Problem requirements> Give back exactly the lines of the entries below from the line with "ordenado de elementos" to the line with "as propriedades definidas", inclusive, and only those.

Data to use>
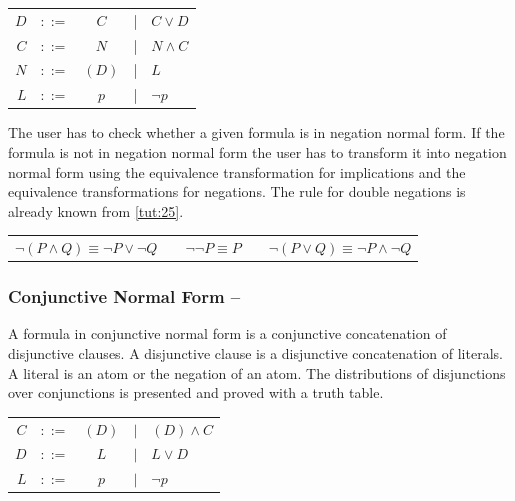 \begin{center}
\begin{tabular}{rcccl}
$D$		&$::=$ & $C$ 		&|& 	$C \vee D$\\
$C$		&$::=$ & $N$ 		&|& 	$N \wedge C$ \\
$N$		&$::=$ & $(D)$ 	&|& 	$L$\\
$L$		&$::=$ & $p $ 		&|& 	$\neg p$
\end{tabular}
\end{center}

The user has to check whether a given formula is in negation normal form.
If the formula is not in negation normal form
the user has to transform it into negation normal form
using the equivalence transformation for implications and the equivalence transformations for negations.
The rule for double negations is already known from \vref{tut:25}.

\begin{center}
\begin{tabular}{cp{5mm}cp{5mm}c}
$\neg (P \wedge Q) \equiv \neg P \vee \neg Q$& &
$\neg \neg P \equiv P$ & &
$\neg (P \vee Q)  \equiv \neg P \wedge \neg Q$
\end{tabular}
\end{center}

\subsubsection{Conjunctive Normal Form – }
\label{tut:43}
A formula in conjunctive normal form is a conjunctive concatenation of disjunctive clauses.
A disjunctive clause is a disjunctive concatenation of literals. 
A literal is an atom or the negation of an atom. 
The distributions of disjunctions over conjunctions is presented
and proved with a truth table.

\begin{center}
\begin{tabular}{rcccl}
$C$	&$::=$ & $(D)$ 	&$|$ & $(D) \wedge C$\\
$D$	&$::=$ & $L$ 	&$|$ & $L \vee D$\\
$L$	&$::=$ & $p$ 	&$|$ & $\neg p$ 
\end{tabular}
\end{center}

...

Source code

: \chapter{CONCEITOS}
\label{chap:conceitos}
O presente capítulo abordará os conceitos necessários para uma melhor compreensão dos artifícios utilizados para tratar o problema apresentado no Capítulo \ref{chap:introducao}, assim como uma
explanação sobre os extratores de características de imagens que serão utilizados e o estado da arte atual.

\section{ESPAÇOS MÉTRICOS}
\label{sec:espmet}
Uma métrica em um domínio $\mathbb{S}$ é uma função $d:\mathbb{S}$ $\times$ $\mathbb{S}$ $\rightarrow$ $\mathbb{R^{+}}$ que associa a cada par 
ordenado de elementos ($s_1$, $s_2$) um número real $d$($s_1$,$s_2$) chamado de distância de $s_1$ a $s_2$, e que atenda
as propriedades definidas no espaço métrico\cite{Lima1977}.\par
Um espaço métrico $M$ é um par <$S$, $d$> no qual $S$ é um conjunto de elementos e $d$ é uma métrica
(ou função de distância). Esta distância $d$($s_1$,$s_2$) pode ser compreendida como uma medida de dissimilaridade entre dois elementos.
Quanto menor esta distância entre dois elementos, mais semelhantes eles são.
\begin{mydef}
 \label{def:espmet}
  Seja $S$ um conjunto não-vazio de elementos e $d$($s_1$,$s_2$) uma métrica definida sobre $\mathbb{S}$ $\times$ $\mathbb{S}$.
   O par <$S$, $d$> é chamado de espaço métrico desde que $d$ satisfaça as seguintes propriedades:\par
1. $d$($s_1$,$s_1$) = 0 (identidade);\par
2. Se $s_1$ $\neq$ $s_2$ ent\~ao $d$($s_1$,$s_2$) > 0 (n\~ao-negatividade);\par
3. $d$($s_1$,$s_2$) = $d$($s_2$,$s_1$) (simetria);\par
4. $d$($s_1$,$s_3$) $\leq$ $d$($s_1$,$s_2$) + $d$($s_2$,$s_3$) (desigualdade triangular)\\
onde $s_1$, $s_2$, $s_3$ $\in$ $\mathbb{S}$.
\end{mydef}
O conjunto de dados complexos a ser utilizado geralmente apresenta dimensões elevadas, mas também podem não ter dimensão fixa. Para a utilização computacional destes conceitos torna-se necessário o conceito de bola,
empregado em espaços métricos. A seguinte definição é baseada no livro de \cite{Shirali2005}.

Answer box>
ordenado de elementos ($s_1$, $s_2$) um número real $d$($s_1$,$s_2$) chamado de distância de $s_1$ a $s_2$, e que atenda
as propriedades definidas no espaço métrico\cite{Lima1977}.\par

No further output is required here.